• What is needed
From the records below, return every line containing the word "rented".

• Data in this exercise
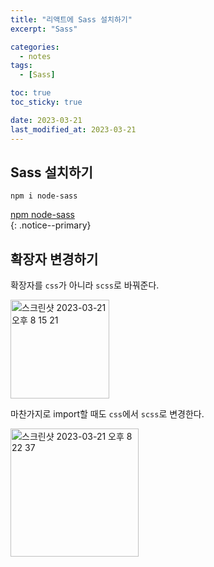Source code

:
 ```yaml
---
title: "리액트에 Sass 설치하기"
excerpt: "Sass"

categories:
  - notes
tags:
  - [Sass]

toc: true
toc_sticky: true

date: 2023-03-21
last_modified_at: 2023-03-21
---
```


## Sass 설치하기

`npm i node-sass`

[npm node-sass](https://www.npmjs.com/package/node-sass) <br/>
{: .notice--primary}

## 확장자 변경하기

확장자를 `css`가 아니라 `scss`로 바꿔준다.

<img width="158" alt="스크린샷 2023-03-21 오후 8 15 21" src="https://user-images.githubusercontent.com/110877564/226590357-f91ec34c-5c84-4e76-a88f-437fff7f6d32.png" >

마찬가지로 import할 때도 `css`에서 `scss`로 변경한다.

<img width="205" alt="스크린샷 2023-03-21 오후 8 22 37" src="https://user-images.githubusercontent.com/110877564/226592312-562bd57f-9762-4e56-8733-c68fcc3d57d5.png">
...
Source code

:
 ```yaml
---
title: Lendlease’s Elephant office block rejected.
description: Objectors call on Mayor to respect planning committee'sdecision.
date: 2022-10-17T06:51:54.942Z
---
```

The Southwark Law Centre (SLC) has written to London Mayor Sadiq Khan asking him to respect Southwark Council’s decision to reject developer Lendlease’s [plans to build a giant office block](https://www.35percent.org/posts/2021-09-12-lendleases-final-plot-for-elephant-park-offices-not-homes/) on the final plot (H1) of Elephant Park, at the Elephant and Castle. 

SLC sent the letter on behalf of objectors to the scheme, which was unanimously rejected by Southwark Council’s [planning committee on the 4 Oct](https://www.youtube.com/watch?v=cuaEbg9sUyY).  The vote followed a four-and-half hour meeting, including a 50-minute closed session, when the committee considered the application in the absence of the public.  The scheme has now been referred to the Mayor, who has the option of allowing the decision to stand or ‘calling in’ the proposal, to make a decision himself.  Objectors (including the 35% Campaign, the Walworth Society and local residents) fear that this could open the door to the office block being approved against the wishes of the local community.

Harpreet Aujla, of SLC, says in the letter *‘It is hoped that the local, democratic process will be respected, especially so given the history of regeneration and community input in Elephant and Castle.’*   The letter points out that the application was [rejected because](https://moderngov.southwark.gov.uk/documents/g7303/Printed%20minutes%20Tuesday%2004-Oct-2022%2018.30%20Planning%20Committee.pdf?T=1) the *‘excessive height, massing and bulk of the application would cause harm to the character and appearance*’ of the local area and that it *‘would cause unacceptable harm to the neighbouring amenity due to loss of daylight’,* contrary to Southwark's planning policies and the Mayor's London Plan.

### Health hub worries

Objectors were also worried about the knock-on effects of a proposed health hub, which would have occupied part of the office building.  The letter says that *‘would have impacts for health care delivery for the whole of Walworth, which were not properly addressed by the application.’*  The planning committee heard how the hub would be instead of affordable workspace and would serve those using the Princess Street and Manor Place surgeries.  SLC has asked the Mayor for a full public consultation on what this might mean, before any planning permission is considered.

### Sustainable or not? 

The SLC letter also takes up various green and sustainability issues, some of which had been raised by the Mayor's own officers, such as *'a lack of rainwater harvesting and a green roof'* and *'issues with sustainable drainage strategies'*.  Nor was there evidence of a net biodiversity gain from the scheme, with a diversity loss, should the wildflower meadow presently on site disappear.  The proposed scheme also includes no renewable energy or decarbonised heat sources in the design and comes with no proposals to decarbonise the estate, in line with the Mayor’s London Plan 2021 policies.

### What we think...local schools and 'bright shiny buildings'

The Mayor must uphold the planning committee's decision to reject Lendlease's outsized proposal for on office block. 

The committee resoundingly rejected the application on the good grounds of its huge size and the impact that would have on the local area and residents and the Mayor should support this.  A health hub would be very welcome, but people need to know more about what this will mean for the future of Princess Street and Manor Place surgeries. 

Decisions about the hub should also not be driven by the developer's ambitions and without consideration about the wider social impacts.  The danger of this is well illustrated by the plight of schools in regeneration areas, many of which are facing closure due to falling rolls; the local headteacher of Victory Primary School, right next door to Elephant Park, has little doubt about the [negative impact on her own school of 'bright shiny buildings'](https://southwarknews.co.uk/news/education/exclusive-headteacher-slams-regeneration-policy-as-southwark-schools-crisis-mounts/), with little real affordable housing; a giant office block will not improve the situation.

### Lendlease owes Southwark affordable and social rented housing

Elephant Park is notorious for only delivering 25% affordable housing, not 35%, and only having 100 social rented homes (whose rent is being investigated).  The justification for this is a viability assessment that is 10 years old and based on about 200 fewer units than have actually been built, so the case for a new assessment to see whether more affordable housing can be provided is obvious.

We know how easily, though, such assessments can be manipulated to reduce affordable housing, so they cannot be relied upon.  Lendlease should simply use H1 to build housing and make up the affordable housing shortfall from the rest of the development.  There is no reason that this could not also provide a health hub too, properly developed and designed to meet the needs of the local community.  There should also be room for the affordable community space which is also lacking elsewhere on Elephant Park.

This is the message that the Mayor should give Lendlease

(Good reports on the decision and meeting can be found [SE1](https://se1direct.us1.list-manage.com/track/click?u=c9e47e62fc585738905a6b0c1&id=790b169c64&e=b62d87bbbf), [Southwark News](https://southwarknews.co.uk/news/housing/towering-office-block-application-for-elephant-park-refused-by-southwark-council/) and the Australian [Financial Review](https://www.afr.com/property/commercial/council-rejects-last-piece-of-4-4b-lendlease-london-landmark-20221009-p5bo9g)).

• Result for this task
### Lendlease owes Southwark affordable and social rented housing
Elephant Park is notorious for only delivering 25% affordable housing, not 35%, and only having 100 social rented homes (whose rent is being investigated).  The justification for this is a viability assessment that is 10 years old and based on about 200 fewer units than have actually been built, so the case for a new assessment to see whether more affordable housing can be provided is obvious.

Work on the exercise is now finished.